Last February, two days after Malacañang substituted him for De Venecia, Nograles announced, “I am not a puppet of Malacañang or a lapdog of anyone. I will not lick the foot of anyone.”

And, to prove he was nobody’s fool, he added, “I am against pushing for the Cha-cha before 2010.”

Last March, at the groundbreaking ceremony for the new Batasan Annex, the newly installed Speaker reiterated his opposition to Cha-cha.

“There will be no Cha-cha under my watch. Charter change should take place after we elect our new leaders in 2010, ” he said.

Last May, he said, “Stomach first. We cannot debate on the form of government on an empty stomach.”

Recently, a Philippine Center for Investigative Journalism (PCIJ) report showed that Nograles’ colleagues ignored his anti-Chacha pronouncements:

“Since the 14th Congress opened In July last year, Charter change initiatives have come up to a total of 30 measures — seven bills, nine concurrent resolutions, two joint resolutions, and 12 House resolutions.”

(Ironically, only opposition lawmakers agreed with Nograles on his stand against Charter change. They filed a resolution to reject “any amendments and all moves to amend the 1987 Constitution before the 2010 elections including the proposed convening of Congress into a constituent assembly.”)

Congress, it seems, was never under Nograles’ watch. Nograles himself was not under Nograles’ watch.

Last August, he filed House Resolution 737, a resolution proposing amendments to sections 2 and 3, Article XII of the Constitution, the provisions covering national economy and patrimony.

Nograles said his resolution is the correct response to the global economic crisis. Well, great leaders are never so blind or obstinate not to change course when the situation calls for it.

The leader of the Lower House saw that amending the economic provisions of the constitution could bring an “influx of foreign investment” at a time when the country desperately needs to create more jobs.
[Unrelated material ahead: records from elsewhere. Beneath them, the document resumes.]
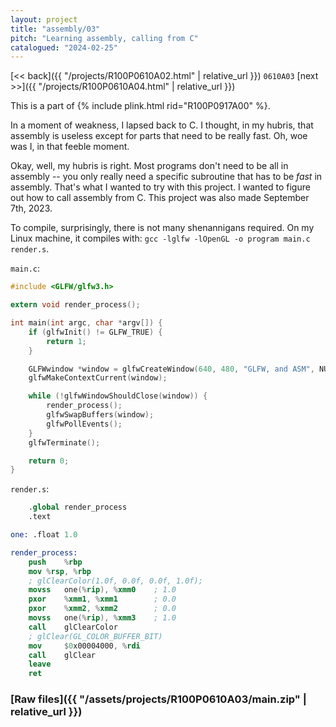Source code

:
 ```yaml
---
layout: project
title: "assembly/03"
pitch: "Learning assembly, calling from C"
catalogued: "2024-02-25"
---
```


[<< back]({{ "/projects/R100P0610A02.html" | relative_url }})
`0610A03`
[next >>]({{ "/projects/R100P0610A04.html" | relative_url }})

This is a part of {% include plink.html rid="R100P0917A00" %}.

In a moment of weakness, I lapsed back to C. I thought, in my hubris, that
assembly is useless except for parts that need to be really fast. Oh, woe was I,
in that feeble moment.

Okay, well, my hubris is right. Most programs don't need to be all in assembly
-- you only really need a specific subroutine that has to be *fast* in
assembly. That's what I wanted to try with this project. I wanted to figure out
how to call assembly from C. This project was also made September 7th, 2023.

To compile, surprisingly, there is not many shenannigans required. On my Linux
machine, it compiles with: `gcc -lglfw -lOpenGL -o program main.c render.s`.

`main.c`:
```c
#include <GLFW/glfw3.h>

extern void render_process();

int main(int argc, char *argv[]) {
	if (glfwInit() != GLFW_TRUE) {
		return 1;
	}

	GLFWwindow *window = glfwCreateWindow(640, 480, "GLFW, and ASM", NULL, NULL);
	glfwMakeContextCurrent(window);

	while (!glfwWindowShouldClose(window)) {
		render_process();
		glfwSwapBuffers(window);
		glfwPollEvents();
	}
	glfwTerminate();

	return 0;
}
```

`render.s`:
```nasm
	.global render_process
	.text

one: .float 1.0

render_process:
	push	%rbp
	mov	%rsp, %rbp
	; glClearColor(1.0f, 0.0f, 0.0f, 1.0f);
	movss 	one(%rip), %xmm0 	; 1.0
	pxor 	%xmm1, %xmm1		; 0.0
	pxor 	%xmm2, %xmm2		; 0.0
	movss 	one(%rip), %xmm3	; 1.0
	call 	glClearColor
	; glClear(GL_COLOR_BUFFER_BIT)
	mov 	$0x00004000, %rdi
	call 	glClear
	leave
	ret
```

### [Raw files]({{ "/assets/projects/R100P0610A03/main.zip" | relative_url }})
Unfortunately, foreign businessmen didn’t see what the great leader saw.

This paper reported that “officials of the Joint Foreign Chambers (JFC), in a roundtable discussion with the Business Mirror, warned that an ill-timed tinkering of the Charter might lead to more problems rather than present solutions.”

“There are a lot of things the Philippine government can do now administratively and legislatively that would send a signal that indeed they really want to open up the economy, would welcome foreign investment and create the jobs that are needed. It can be done irrespective of whether you open the Constitution or not,” said the executive director of the American chamber.

What will Nograles do now, force the foreign chambers to put their money where his mouth is? Make them walk his talk?

Some foreign investors will welcome the amendment proposed by Nograles.  These are the locals who have been salting their ill-gotten wealth abroad and who, afraid of being caught in the global anti-money laundering net, are now looking for a safe haven for their loot.

If Nograles’ amendment is carried, the usual suspects will be able to set up dummy foreign corporations to “re-invest” their booty right here at home. Our favorite crooks, dressed up as foreigners and acting through nominees, will be able to “eat their cake and bake it too,” as one former Miss International used to say.
I hope those “foreign” locals are not the people whose lives Nograles intends to improve because I don’t want to see Congressman Cerilles joining the blame game.